▶ **Task details**
Each line from the one holding "### 3.1 標題頁布局 (PH1)" to the end of the data below must be output verbatim, with no other lines.

━━━

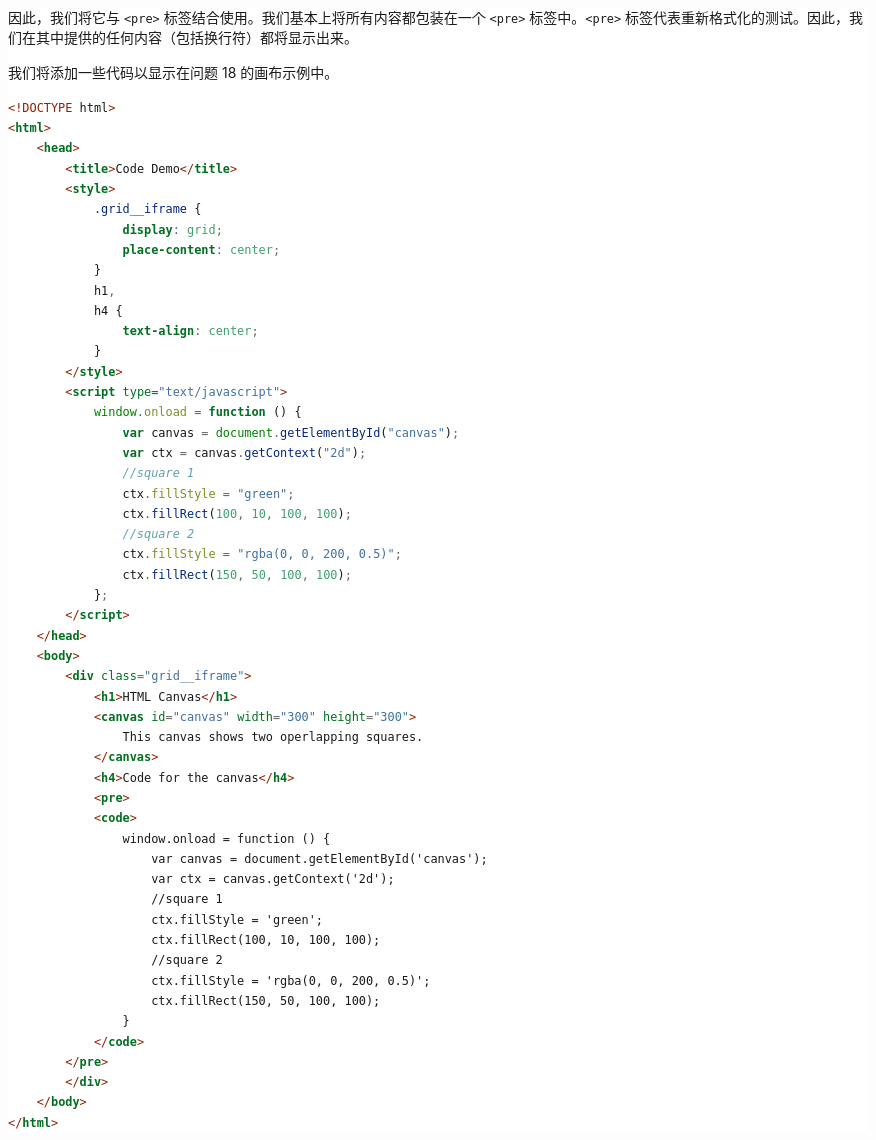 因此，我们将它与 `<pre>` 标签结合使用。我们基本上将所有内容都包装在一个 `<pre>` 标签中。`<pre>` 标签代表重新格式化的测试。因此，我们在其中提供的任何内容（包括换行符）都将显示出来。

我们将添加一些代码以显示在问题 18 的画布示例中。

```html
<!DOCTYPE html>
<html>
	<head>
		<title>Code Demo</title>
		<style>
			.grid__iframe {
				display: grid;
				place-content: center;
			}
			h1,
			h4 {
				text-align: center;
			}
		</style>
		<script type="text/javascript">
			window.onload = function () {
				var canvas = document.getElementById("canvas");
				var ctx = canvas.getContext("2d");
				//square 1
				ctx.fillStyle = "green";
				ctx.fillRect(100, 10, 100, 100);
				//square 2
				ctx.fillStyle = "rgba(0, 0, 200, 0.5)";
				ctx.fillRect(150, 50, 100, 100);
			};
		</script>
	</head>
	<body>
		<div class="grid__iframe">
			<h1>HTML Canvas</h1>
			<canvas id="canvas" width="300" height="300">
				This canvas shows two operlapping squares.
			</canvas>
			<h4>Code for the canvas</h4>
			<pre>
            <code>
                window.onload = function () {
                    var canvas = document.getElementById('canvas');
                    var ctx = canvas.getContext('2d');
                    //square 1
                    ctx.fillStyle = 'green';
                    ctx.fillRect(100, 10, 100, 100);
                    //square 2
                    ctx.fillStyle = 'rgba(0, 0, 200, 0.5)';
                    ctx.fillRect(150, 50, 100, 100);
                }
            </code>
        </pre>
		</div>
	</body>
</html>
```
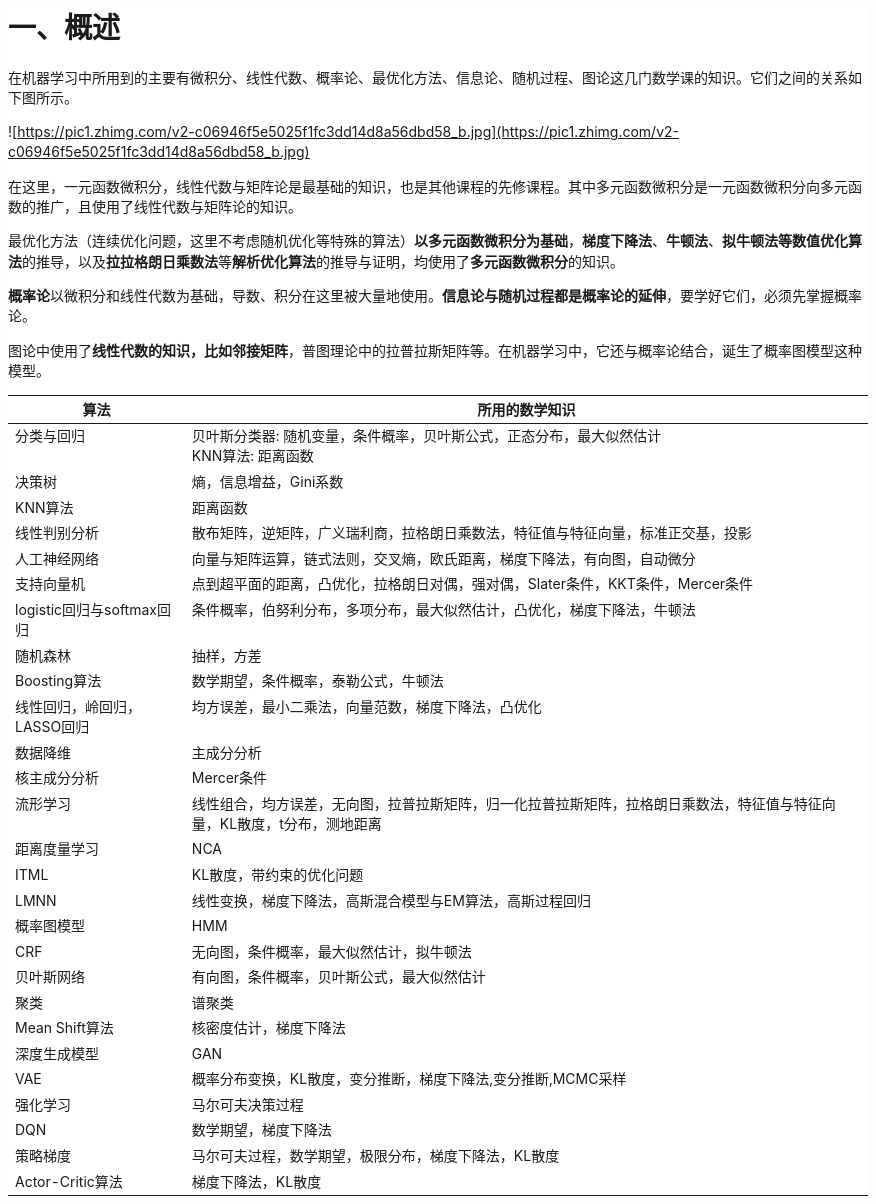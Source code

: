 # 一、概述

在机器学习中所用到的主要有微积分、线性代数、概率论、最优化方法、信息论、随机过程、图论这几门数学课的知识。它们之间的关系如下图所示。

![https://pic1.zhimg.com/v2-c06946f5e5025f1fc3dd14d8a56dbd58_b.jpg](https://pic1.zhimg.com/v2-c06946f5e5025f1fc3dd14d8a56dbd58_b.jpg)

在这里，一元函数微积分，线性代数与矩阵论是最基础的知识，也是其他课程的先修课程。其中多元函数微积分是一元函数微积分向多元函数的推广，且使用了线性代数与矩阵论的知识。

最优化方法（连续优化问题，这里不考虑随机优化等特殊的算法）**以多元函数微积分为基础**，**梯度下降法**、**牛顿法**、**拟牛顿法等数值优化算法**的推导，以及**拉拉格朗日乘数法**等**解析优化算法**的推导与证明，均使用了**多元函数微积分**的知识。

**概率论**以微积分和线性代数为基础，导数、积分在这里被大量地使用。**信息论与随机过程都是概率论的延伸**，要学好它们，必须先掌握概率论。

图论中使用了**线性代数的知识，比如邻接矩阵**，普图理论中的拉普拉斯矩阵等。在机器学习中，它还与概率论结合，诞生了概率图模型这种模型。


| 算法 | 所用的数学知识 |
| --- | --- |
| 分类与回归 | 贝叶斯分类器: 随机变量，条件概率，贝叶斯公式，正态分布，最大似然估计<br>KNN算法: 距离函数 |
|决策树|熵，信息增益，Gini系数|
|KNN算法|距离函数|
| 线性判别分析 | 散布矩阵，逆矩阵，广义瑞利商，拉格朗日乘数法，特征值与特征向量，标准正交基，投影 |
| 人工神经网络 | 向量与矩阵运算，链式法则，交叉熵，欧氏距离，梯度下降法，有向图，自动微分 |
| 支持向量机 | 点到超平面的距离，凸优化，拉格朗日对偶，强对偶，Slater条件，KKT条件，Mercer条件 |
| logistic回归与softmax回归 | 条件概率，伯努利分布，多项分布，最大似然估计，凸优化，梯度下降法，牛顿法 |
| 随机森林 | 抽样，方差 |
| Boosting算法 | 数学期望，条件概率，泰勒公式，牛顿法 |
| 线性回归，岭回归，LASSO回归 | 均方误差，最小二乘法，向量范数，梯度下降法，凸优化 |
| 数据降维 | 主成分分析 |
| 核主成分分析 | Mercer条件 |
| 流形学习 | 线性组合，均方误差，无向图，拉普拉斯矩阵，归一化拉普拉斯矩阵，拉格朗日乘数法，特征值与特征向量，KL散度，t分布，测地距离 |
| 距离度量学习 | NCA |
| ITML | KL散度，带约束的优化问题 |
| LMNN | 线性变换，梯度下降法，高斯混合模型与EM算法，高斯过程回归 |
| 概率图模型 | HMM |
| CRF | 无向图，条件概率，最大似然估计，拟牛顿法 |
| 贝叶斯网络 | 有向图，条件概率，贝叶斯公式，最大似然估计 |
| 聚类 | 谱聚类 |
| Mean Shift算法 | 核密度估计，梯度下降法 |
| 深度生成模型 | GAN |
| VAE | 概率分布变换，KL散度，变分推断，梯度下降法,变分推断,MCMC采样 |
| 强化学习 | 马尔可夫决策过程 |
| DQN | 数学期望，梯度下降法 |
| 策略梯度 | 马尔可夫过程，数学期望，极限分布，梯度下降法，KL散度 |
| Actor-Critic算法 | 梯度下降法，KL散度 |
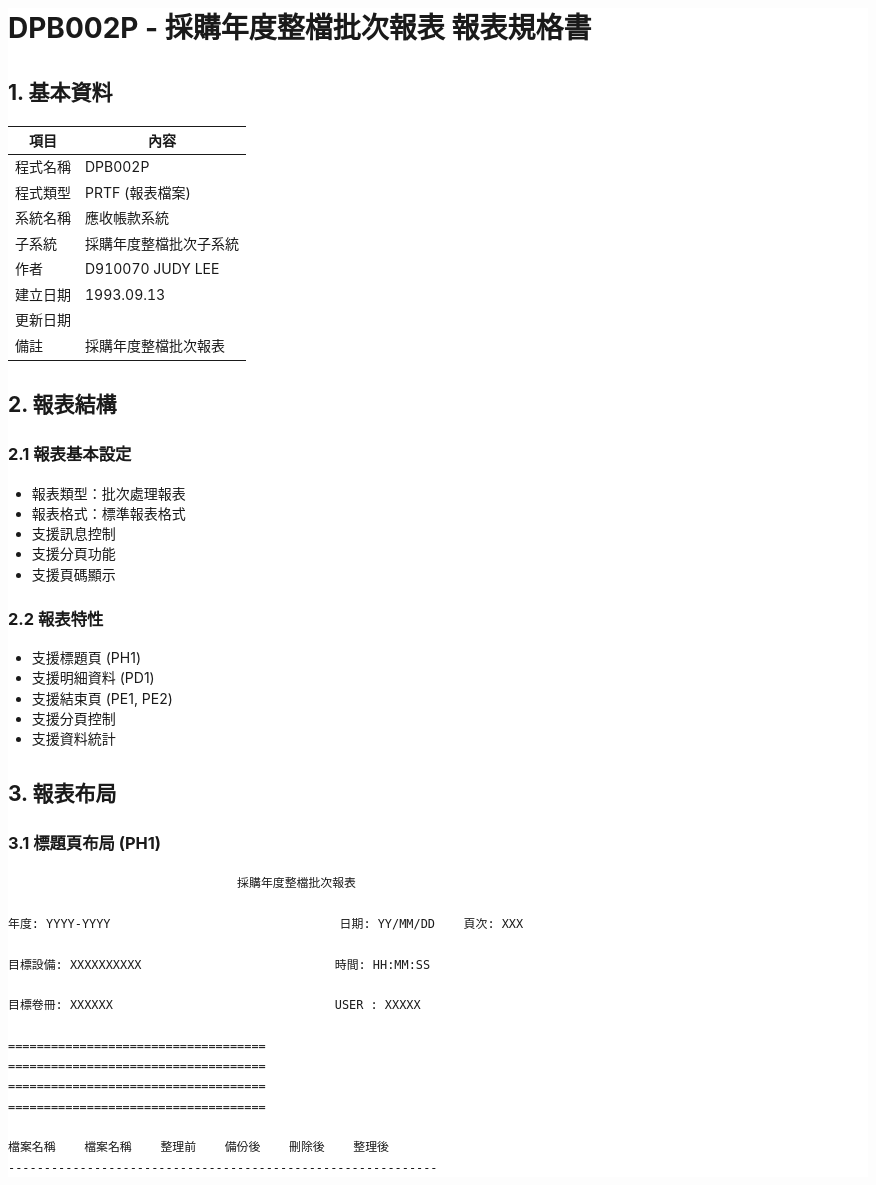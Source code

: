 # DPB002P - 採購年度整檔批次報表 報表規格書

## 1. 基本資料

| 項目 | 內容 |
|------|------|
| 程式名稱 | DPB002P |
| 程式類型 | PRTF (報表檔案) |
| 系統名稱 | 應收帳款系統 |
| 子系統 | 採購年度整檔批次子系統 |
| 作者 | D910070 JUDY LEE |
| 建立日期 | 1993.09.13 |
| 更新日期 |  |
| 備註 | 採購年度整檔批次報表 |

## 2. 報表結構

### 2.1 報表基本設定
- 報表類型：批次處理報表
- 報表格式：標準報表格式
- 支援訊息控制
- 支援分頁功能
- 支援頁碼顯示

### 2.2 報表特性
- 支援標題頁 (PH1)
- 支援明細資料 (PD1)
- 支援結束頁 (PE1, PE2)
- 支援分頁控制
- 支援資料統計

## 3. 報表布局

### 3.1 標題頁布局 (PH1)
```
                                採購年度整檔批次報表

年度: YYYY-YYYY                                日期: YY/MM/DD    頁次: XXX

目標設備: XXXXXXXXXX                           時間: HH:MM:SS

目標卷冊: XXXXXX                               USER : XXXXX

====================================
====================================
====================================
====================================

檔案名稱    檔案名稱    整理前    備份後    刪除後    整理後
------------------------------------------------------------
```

━━━

▶ **Written response**
### 3.1 標題頁布局 (PH1)
```
                                採購年度整檔批次報表

年度: YYYY-YYYY                                日期: YY/MM/DD    頁次: XXX

目標設備: XXXXXXXXXX                           時間: HH:MM:SS

目標卷冊: XXXXXX                               USER : XXXXX

====================================
====================================
====================================
====================================

檔案名稱    檔案名稱    整理前    備份後    刪除後    整理後
------------------------------------------------------------
```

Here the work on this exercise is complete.